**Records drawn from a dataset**

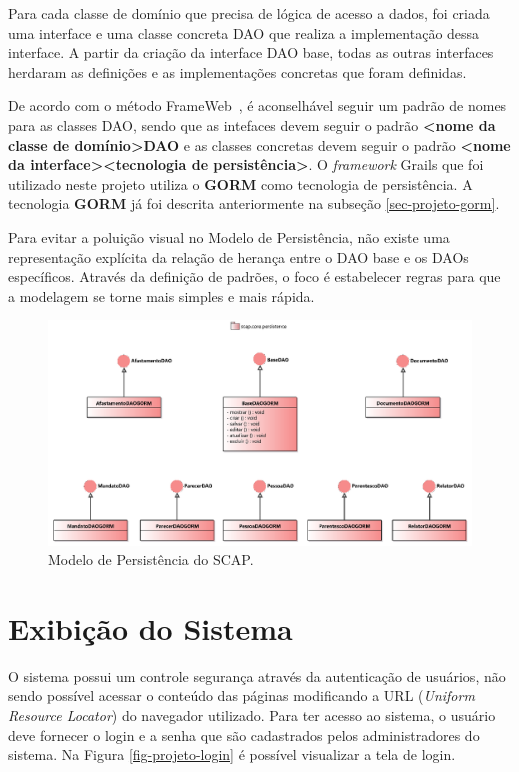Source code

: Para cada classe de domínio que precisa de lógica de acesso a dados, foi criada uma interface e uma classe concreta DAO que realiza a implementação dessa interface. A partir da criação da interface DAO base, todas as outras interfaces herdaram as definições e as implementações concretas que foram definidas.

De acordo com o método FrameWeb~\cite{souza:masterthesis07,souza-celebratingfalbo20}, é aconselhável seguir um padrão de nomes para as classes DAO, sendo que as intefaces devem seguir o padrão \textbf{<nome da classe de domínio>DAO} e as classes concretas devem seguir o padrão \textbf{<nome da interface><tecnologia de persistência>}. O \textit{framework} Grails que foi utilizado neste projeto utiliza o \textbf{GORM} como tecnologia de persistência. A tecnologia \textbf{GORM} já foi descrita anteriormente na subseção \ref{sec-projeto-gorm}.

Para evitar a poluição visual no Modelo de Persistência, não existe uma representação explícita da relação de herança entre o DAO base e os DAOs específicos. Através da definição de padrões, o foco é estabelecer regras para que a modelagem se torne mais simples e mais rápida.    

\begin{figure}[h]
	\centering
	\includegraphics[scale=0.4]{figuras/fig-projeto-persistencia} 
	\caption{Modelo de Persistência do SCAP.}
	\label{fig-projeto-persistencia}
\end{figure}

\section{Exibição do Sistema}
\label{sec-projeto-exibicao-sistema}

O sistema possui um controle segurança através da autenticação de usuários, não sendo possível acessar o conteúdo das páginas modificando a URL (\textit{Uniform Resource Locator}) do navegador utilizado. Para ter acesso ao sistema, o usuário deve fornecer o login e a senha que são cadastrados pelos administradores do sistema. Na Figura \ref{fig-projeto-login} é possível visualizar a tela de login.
* * *
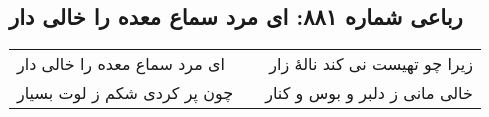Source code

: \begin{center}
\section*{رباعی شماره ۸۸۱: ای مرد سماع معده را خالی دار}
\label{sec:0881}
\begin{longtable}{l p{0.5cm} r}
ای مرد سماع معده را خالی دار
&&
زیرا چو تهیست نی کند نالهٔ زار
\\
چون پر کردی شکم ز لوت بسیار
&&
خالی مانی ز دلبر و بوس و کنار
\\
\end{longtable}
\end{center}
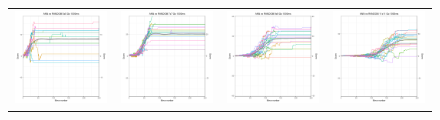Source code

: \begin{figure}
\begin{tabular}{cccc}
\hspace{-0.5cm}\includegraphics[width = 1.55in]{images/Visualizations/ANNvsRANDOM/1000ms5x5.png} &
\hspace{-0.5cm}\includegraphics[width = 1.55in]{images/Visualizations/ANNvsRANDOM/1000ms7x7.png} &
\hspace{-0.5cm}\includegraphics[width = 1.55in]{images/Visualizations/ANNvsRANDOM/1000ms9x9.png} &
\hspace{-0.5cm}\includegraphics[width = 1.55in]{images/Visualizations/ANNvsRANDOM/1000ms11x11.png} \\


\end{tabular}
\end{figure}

**PROBLEM REQUIREMENTS**
Your reply should consist of a single number, the count of lines in the records above that contain the string "label".

**ANSWER TO THIS EXERCISE**
3